Saved entries
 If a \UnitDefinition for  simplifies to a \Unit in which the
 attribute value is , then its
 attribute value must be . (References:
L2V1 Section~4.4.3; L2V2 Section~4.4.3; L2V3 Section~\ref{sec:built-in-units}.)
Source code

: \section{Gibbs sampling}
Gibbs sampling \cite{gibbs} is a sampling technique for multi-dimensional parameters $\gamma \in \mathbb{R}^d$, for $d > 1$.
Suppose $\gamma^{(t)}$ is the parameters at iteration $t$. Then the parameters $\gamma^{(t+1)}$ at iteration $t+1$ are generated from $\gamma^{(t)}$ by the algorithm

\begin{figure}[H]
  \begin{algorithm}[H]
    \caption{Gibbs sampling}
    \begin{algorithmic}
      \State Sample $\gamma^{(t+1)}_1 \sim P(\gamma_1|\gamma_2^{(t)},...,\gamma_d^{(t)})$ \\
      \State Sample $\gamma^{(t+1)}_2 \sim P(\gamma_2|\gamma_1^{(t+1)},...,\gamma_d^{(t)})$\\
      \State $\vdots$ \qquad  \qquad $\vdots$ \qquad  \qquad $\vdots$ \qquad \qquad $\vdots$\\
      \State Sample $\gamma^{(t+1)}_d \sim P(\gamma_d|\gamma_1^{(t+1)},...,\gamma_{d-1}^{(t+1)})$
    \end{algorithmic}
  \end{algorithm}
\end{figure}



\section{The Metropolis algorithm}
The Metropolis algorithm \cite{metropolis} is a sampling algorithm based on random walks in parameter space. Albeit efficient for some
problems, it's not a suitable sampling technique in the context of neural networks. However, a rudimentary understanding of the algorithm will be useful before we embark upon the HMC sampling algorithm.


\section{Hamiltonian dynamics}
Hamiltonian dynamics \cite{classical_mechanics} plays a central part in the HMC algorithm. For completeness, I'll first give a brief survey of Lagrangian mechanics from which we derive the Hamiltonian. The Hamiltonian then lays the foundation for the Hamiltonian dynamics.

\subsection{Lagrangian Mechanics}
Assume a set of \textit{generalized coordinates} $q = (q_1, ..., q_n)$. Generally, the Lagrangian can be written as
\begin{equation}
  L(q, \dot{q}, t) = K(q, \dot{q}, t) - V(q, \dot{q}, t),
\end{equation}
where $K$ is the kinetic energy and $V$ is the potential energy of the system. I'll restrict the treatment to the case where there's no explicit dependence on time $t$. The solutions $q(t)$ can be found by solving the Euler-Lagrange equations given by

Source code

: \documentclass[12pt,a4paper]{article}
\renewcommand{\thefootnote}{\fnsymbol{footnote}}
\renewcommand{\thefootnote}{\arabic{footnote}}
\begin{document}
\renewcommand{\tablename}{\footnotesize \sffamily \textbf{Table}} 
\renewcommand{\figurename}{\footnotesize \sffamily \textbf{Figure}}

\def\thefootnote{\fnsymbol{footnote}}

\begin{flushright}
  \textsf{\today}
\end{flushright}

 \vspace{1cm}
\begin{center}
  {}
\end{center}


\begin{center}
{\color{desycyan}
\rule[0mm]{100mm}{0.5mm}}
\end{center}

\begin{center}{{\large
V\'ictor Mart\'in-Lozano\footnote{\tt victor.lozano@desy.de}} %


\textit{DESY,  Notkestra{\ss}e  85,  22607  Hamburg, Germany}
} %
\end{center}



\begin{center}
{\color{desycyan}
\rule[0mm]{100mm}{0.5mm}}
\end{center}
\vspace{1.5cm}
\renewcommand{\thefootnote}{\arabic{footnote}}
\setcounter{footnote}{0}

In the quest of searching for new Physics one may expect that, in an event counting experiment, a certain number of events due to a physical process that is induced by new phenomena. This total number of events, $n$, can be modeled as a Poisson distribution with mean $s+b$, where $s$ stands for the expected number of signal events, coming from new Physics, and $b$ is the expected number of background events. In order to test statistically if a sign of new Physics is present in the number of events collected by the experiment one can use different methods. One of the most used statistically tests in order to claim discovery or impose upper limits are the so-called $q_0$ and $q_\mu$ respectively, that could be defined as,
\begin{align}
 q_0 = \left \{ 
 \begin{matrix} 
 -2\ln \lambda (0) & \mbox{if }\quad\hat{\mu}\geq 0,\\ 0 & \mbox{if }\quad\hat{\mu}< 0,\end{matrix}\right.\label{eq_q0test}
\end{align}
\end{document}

• _Directions_
All lines above that hold the string "Sample" should be copied.

• _Answer section_
      \State Sample $\gamma^{(t+1)}_1 \sim P(\gamma_1|\gamma_2^{(t)},...,\gamma_d^{(t)})$ \\
      \State Sample $\gamma^{(t+1)}_2 \sim P(\gamma_2|\gamma_1^{(t+1)},...,\gamma_d^{(t)})$\\
      \State Sample $\gamma^{(t+1)}_d \sim P(\gamma_d|\gamma_1^{(t+1)},...,\gamma_{d-1}^{(t+1)})$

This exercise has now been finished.